The Black Sea has suffered from severe ecological changes since the 1970s due to intense eutrophication (associated with excessive anthropogenic nutrient load and pollutants), trophic cascades (as a result of overfishing and invasive non-indigenous gelatinous carnivores) and natural climatic variations.

Bulgarian researcher Svetla Miladinova received a Marie Curie Individual Fellowship under the EU's SIMSEA (Scenario simulations of the changing Black Sea ecosystem) project. The resources coming from this grant allowed the JRC to extend the JRC Marine Modelling Toolbox to cover the Black Sea (Miladinova et al., 2016).

The SIMSEA project resulted in the successful implementation of an advanced model of the complex Black Sea ecosystem (including selected alien species), which can be used to generate baseline and first scenario simulations, considering different policy options and climate change scenarios.

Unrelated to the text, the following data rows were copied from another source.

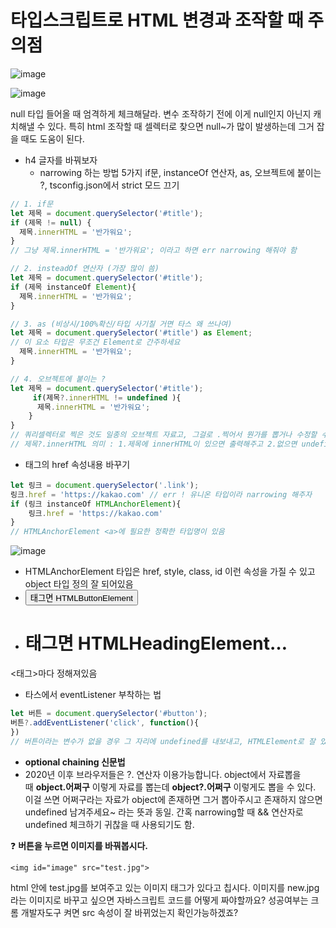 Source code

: # **타입스크립트로 HTML 변경과 조작할 때 주의점**
![image](https://user-images.githubusercontent.com/109451148/222907955-afa3c88a-ff5b-4c31-9e9e-c55d7b3823f9.png)

![image](https://user-images.githubusercontent.com/109451148/222907962-f01d578e-8806-4c25-93e2-515949ed2a03.png)

null 타입 들어올 때 엄격하게 체크해달라. 변수 조작하기 전에 이게 null인지 아닌지 캐치해낼 수 있다.
특히 html 조작할 때 셀렉터로 찾으면 null~가 많이 발생하는데 그거 잡을 때도 도움이 된다.

- h4 글자를 바꿔보자
    - narrowing 하는 방법 5가지
      if문, instanceOf 연산자, as, 오브젝트에 붙이는 ?, tsconfig.json에서 strict 모드 끄기

```jsx
// 1. if문
let 제목 = document.querySelector('#title');
if (제목 != null) {
  제목.innerHTML = '반가워요';
}
// 그냥 제목.innerHTML = '반가워요'; 이라고 하면 err narrowing 해줘야 함

// 2. insteadOf 연산자 (가장 많이 씀)
let 제목 = document.querySelector('#title');
if (제목 instanceOf Element){
  제목.innerHTML = '반가워요';
}

// 3. as (비상시/100%확신/타입 사기칠 거면 타스 왜 쓰나여)
let 제목 = document.querySelector('#title') as Element;
// 이 요소 타입은 무조건 Element로 간주하세요
  제목.innerHTML = '반가워요';
}

// 4. 오브젝트에 붙이는 ?
let 제목 = document.querySelector('#title');
	 if(제목?.innerHTML != undefined ){
	  제목.innerHTML = '반가워요';
	}
}
// 쿼리셀렉터로 찍은 것도 일종의 오브젝트 자료고, 그걸로 .찍어서 뭔가를 뽑거나 수정할 수 있다
// 제목?.innerHTML 의미 : 1.제목에 innerHTML이 있으면 출력해주고 2.없으면 undefined 뱉어라(optional changing)
```

- <a> 태그의 href 속성내용 바꾸기

```jsx
let 링크 = document.querySelector('.link');
링크.href = 'https://kakao.com' // err ! 유니온 타입이라 narrowing 해주자
if (링크 instanceOf HTMLAnchorElement){
	링크.href = 'https://kakao.com'
}
// HTMLAnchorElement <a>에 필요한 정확한 타입명이 있음
```

![image](https://user-images.githubusercontent.com/109451148/222907991-651d8347-6f85-4b7f-b9d2-74e9ce8b7fe7.png)
  
- HTMLAnchorElement 타입은 href, style, class, id 이런 속성을 가질 수 있고 object 타입 정의 잘 되어있음
- <button> 태그면 HTMLButtonElement
- <h1> 태그면 HTMLHeadingElement…

<태그>마다 정해져있음

- 타스에서 eventListener 부착하는 법

```jsx
let 버튼 = document.querySelector('#button');
버튼?.addEventListener('click', function(){
})
// 버튼이라는 변수가 없을 경우 그 자리에 undefined를 내보내고, HTMLElement로 잘 있으면 addEventListener() 잘 부착해주기 때문에 이것도 일종의 narrowing
```

- **optional chaining 신문법**
- 2020년 이후 브라우저들은 ?. 연산자 이용가능합니다. object에서 자료뽑을 때 **object.어쩌구** 이렇게 자료를 뽑는데 **object?.어쩌구** 이렇게도 뽑을 수 있다. 이걸 쓰면 어쩌구라는 자료가 object에 존재하면 그거 뽑아주시고 존재하지 않으면 undefined 남겨주세요~ 라는 뜻과 동일. 간혹 narrowing할 때 && 연산자로 undefined 체크하기 귀찮을 때 사용되기도 함.

❓ **버튼을 누르면 이미지를 바꿔봅시다.**

```
<img id="image" src="test.jpg">
```

html 안에 test.jpg를 보여주고 있는 이미지 태그가 있다고 칩시다. 이미지를 new.jpg 라는 이미지로 바꾸고 싶으면 자바스크립트 코드를 어떻게 짜야할까요? 성공여부는 크롬 개발자도구 켜면 src 속성이 잘 바뀌었는지 확인가능하겠죠?
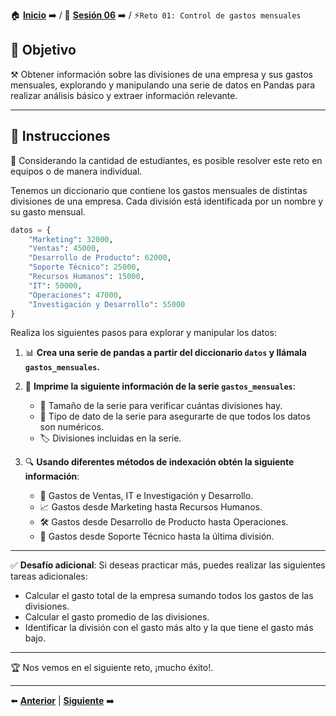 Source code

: 🏠 [**Inicio**](../../Readme.md) ➡️ / 📖 [**Sesión 06**](../Readme.md) ➡️ / ⚡`Reto 01: Control de gastos mensuales`

## 🎯 Objetivo

⚒️ Obtener información sobre las divisiones de una empresa y sus gastos mensuales, explorando y manipulando una serie de datos en Pandas para realizar análisis básico y extraer información relevante.

---

## 📝 Instrucciones

👥 Considerando la cantidad de estudiantes, es posible resolver este reto en equipos o de manera individual.

Tenemos un diccionario que contiene los gastos mensuales de distintas divisiones de una empresa. Cada división está identificada por un nombre y su gasto mensual.

<!-- Codigo Python -->
```python
datos = {
    "Marketing": 32000, 
    "Ventas": 45000, 
    "Desarrollo de Producto": 62000, 
    "Soporte Técnico": 25000, 
    "Recursos Humanos": 15000, 
    "IT": 50000,
    "Operaciones": 47000,
    "Investigación y Desarrollo": 55000
}
```

Realiza los siguientes pasos para explorar y manipular los datos:

1. 📊 **Crea una serie de pandas a partir del diccionario `datos` y llámala `gastos_mensuales`.**

2. 🧐 **Imprime la siguiente información de la serie `gastos_mensuales`**:
    - 🔢 Tamaño de la serie para verificar cuántas divisiones hay.
    - 📏 Tipo de dato de la serie para asegurarte de que todos los datos son numéricos.
    - 🏷️ Divisiones incluidas en la serie.

3. 🔍 **Usando diferentes métodos de indexación obtén la siguiente información**:
    - 💼 Gastos de Ventas, IT e Investigación y Desarrollo.
    - 📈 Gastos desde Marketing hasta Recursos Humanos.
    - 🛠️ Gastos desde Desarrollo de Producto hasta Operaciones.
    - 🚀 Gastos desde Soporte Técnico hasta la última división.

---

✅ **Desafío adicional**: Si deseas practicar más, puedes realizar las siguientes tareas adicionales:
- Calcular el gasto total de la empresa sumando todos los gastos de las divisiones.
- Calcular el gasto promedio de las divisiones.
- Identificar la división con el gasto más alto y la que tiene el gasto más bajo.

---

🏆 Nos vemos en el siguiente reto, ¡mucho éxito!.

---

⬅️ [**Anterior**](../Readme.md) | [**Siguiente**](../Ejemplo-03/Readme.md) ➡️ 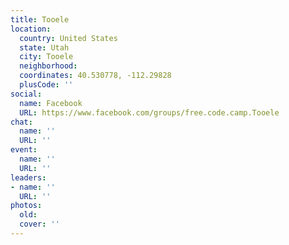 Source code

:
 ```yaml
---
title: Tooele
location:
  country: United States
  state: Utah
  city: Tooele
  neighborhood: 
  coordinates: 40.530778, -112.29828
  plusCode: ''
social:
  name: Facebook
  URL: https://www.facebook.com/groups/free.code.camp.Tooele
chat:
  name: ''
  URL: ''
event:
  name: ''
  URL: ''
leaders:
- name: ''
  URL: ''
photos:
  old: 
  cover: ''
---
```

EU Marine Strategy aims to protect the marine environment

The Marine Strategy Framework Directive (MSFD) obliges all EU Member States to take the necessary measures to maintain or progressively achieve Good Environmental Status (GES) in the marine environment by the year 2020. It recognises that invasive species and eutrophication pose significant pressures on the marine environment that need to be addressed. These pressures are among the eleven descriptors defined by the MSFD to measure the GES of the marine environment, which specifically requires that eutrophication/invasive species do not cause harm to coastal and marine environments.

Invasions of non-indigenous species are among the greatest drivers of biodiversity loss, and pose a threat to the integrity and functioning of ecosystems. 

The gelatinous carnivore Mnemiopsis leidyi (most likely imported via ballast water in ships from its origin on the east coast of America), which almost led to the complete collapse of anchovy fisheries in the Black Sea in the 1980s-90s, is specifically considered in the model.

The JRC's MSFD Competence Centre (MCC) is designed to help implement the MSFD. It includes the Marine Modelling Toolbox, which helps assess MSFD descriptors.  This toolbox has now been extended to include the online coupling of a hydrodynamic model with a lower trophic level model of the Black Sea ecosystem.

The first scenario simulations using the new Black Sea model suggest that only a very significant reduction in nutrient inputs from large rivers could help to mitigate coastal eutrophication within about a decade.

Dissemination

The results of this work, achieved in collaboration with the Middle East Technical University (Erdemli, Turkey), are broadly disseminated within the scientific community (Miladinova et al., 2016), and can also be used by Commission services (DG Environment), public bodies and agencies (e.g. the Commission on the Protection of the Black Sea Against Pollution.